O consumidor tem também um papel extremamente importante: ao optar por escolher produtos florestais certificados FSC está a valorizar o património florestal. Por fim, e de uma maneira geral, todas as práticas que reduzam os riscos que ameaçam a floresta portuguesa, em particular o que está relacionado com ações de negligência que provocam os incêndios florestais, devem ser implementadas e divulgadas: não realizar fogueiras e queimadas ou não atirar cigarros para chão.

O selo FSC já está presente em muitos produtos de grande consumo no mercado português. Quais?

Existem vários produtos com a marca FSC no mercado nacional, como mobílias, rolhas de cortiça, revestimentos e isolamentos para a construção civil, papel de escritório, sacos de papel, embalagens de alimentos, entre outros.

Qual a vossa ligação à FSC Internacional e de que forma esta influi a estratégia portuguesa da ONG?

O Forest Stewardship Council (FSC) é uma organização não-governamental, internacional e independente, estruturada em três câmaras – económica, ambiental e social – que define os Princípios e Critérios FSC para uma gestão florestal responsável. É uma entidade acreditadora que regula a utilização da marca FSC, reconhecendo entidades certificadoras como qualificadas para levar a cabo processos de certificação florestal FSC.

Sendo um esquema de certificação florestal internacional, para efeitos de representação local, a solução adotada pelo FSC consubstancia-se na figura das Iniciativas Nacionais. Acompanhando a evolução do FSC no país, as Iniciativas Nacionais FSC, evoluem da figura de Pessoa de Contacto, para Grupo de Trabalho e finalmente para Escritório Nacional, reconhecimento que o FSC Portugal detém atualmente.
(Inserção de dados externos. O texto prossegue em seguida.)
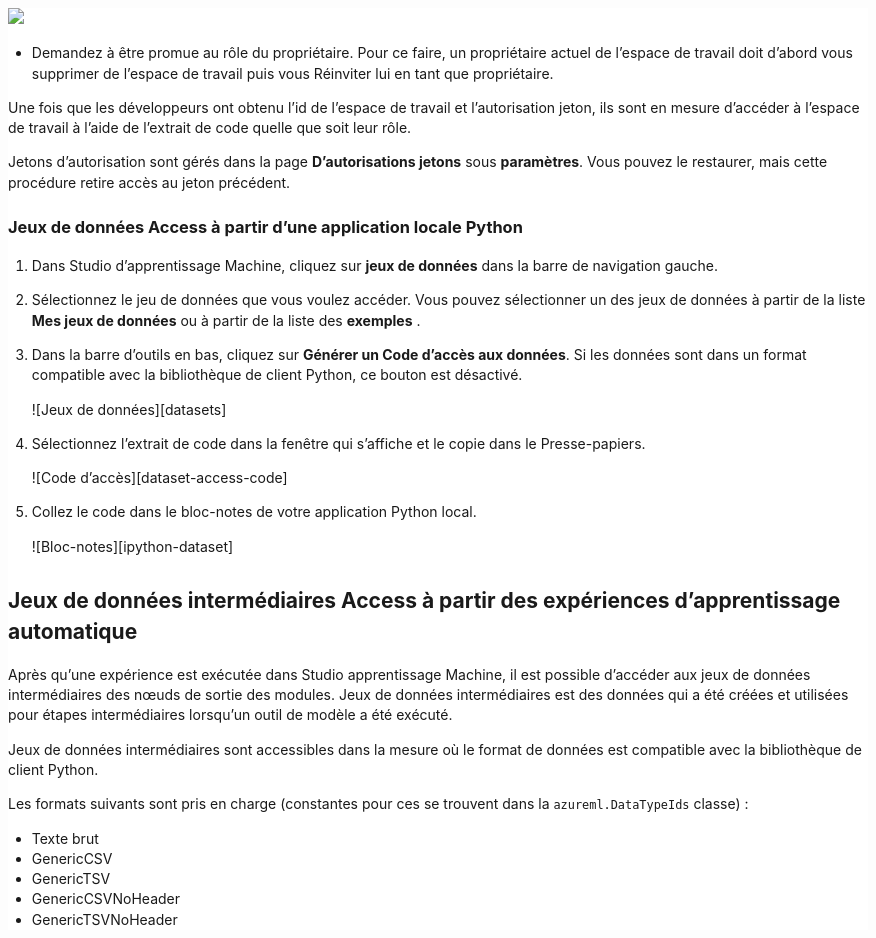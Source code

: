![](./media/machine-learning-python-data-access/ml-python-access-settings-tokens.png)

- Demandez à être promue au rôle du propriétaire.  Pour ce faire, un propriétaire actuel de l’espace de travail doit d’abord vous supprimer de l’espace de travail puis vous Réinviter lui en tant que propriétaire.

Une fois que les développeurs ont obtenu l’id de l’espace de travail et l’autorisation jeton, ils sont en mesure d’accéder à l’espace de travail à l’aide de l’extrait de code quelle que soit leur rôle.

Jetons d’autorisation sont gérés dans la page **D’autorisations jetons** sous **paramètres**. Vous pouvez le restaurer, mais cette procédure retire accès au jeton précédent.

### <a name="accessingDatasets"></a>Jeux de données Access à partir d’une application locale Python

1. Dans Studio d’apprentissage Machine, cliquez sur **jeux de données** dans la barre de navigation gauche.

2. Sélectionnez le jeu de données que vous voulez accéder. Vous pouvez sélectionner un des jeux de données à partir de la liste **Mes jeux de données** ou à partir de la liste des **exemples** .

3. Dans la barre d’outils en bas, cliquez sur **Générer un Code d’accès aux données**. Si les données sont dans un format compatible avec la bibliothèque de client Python, ce bouton est désactivé.

    ![Jeux de données][datasets]

4. Sélectionnez l’extrait de code dans la fenêtre qui s’affiche et le copie dans le Presse-papiers.

    ![Code d’accès][dataset-access-code]

5. Collez le code dans le bloc-notes de votre application Python local.

    ![Bloc-notes][ipython-dataset]

## <a name="accessingIntermediateDatasets"></a>Jeux de données intermédiaires Access à partir des expériences d’apprentissage automatique

Après qu’une expérience est exécutée dans Studio apprentissage Machine, il est possible d’accéder aux jeux de données intermédiaires des nœuds de sortie des modules. Jeux de données intermédiaires est des données qui a été créées et utilisées pour étapes intermédiaires lorsqu’un outil de modèle a été exécuté.

Jeux de données intermédiaires sont accessibles dans la mesure où le format de données est compatible avec la bibliothèque de client Python.

Les formats suivants sont pris en charge (constantes pour ces se trouvent dans la `azureml.DataTypeIds` classe) :

 - Texte brut
 - GenericCSV
 - GenericTSV
 - GenericCSVNoHeader
 - GenericTSVNoHeader


[convert-to-csv]: https://msdn.microsoft.com/library/azure/faa6ba63-383c-4086-ba58-7abf26b85814/
[split]: https://msdn.microsoft.com/library/azure/70530644-c97a-4ab6-85f7-88bf30a8be5f/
O FSC Internacional desenvolve diferentes programas/iniciativas de apoio aos diferentes FSC de âmbito nacional, e que visam promover e divulgar a certificação florestal.

O nome FSC tem uma associação às embalagens Tetra Pak. Qual a vossa relação com esta empresa e que acções desenvolvem em conjunto? 

A Tetra Pak tem um compromisso muito forte com a certificação florestal FSC. Não só ao nível do FSC Internacional, onde é membro da direcção, mas também ao nível da própria empresa, onde assumiu diversos objetivos de certificação, destacando-se o de certificar todas as suas fábricas até 2018, e o de promover a certificação florestal FSC nos seus fornecedores. Ao comercializar embalagens da Tetra Pak com o selo do FSC (em 2010, 28% do cartão fornecido pela empresa foi certificado pelo FSC, o que corresponde a 8,5 mil milhões de embalagens colocadas no mercado com o símbolo do FSC) está também a divulgar o selo FSC e as garantias que este proporciona ao consumidor: e que os produtos de origem florestal que ostentam o símbolo FSC, neste caso embalagens, são proveniente de florestas geridas de forma responsável.

A parceria que estamos agora a desenvolver visa a organização do III Forum FSC, um evento de cariz bianual e onde pretendemos fazer o balanço de seis anos de implantação do FSC em Portugal e promover uma reflexão sobre vários temas associados ao seu desenvolvimento, um dos quais, relevante para a Tetra Pak, é a forma como o FSC pode potenciar o valor comercial de marcas/empresas que queiram assumir este compromisso.